Well, I waited and waited and he never seemed to be able to get it to work. Not to embarrass him, I decided not to bring up the subject. No sense rubbing a sore wound.

This doesn’t mean I never used a PC. I had to remain conversant with that platform too, and I was able to navigate in DOS and later in the first primitive versions of Windows with reasonable flexibility. Sometimes it was fun to get involved in the down and dirty aspects of a computer’s operations, but I also had to get work done, so I returned to the Mac.

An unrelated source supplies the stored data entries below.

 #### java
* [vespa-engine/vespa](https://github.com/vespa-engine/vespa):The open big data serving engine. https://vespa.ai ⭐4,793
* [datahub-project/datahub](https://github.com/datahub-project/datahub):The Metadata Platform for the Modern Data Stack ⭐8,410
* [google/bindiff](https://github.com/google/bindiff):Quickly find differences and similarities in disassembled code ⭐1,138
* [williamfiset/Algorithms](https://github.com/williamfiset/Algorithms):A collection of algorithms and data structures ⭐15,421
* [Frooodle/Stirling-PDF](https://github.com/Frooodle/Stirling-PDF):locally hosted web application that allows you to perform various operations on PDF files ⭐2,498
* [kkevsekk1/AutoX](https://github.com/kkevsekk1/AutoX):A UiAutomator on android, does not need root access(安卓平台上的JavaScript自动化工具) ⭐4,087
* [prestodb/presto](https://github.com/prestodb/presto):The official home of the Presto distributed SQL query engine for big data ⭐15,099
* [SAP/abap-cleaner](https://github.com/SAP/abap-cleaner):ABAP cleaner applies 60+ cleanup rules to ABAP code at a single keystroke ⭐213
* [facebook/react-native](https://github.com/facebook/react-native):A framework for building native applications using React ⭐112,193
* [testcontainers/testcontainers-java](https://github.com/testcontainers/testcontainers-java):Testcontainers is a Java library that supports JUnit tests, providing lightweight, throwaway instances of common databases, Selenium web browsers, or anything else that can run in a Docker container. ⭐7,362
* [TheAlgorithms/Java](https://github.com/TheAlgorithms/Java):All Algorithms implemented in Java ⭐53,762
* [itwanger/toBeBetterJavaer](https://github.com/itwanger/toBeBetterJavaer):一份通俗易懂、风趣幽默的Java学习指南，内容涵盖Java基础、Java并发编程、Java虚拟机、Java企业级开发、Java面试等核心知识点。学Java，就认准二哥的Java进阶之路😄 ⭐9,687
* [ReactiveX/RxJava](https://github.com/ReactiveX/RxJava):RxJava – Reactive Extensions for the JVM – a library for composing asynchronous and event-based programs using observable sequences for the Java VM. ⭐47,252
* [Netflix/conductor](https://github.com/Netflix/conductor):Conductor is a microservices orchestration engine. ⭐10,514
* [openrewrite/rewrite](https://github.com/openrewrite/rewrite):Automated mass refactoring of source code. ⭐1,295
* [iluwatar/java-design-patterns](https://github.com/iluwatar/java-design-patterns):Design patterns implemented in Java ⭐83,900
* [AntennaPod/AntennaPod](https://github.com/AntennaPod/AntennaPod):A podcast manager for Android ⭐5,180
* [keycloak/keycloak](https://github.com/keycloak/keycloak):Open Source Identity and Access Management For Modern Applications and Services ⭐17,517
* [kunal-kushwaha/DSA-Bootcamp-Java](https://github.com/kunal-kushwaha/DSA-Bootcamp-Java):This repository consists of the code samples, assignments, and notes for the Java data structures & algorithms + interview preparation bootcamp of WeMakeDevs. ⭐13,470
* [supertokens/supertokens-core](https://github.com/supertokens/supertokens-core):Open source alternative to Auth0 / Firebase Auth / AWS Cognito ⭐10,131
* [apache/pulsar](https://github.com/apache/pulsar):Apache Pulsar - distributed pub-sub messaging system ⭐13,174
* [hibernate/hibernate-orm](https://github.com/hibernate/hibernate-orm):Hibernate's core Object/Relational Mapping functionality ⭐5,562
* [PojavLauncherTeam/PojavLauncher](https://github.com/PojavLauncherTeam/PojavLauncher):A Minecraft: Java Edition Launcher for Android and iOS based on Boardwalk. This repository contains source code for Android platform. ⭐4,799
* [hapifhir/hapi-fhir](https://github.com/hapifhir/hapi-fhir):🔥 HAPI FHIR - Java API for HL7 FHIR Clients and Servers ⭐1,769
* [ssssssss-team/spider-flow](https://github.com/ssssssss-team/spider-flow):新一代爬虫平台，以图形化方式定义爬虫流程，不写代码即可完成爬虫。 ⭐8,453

When Apple really hit the skids in the mid-1990s, I persevered. I remember buying the Power Mac 9500, a beast of a computer, and enduring endless crashes from day one. They were far worse than I ever encountered previously, but an operating system update cured some of the worst ills. I even had one or two of those infamous Mac OS clones, from a company known as Power Computing.

When Steve Jobs returned to Apple and started to pull the plug on cloning, I remember visiting Power Computing’s booth at a Macworld Expo. The company’s executives and helpers were all decked out in military fatigues, ready to fight back to preserve their right to build their cheap clones. But you don’t fight Jobs when he’s hopping mad about something, so they caved pretty quickly, and Apple bought them out. Along the line, they acquired Power’s advanced online sales system, and I gather some of this technology formed the basis of the online Apple store.

Over the next few years, I felt that it was time to accept the fact that Apple’s products would be forever consigned to niche status, and I might as well not worry about it. So long as Macs remained productive tools for my work, I’d use them, and I’d move on to something better should it come along.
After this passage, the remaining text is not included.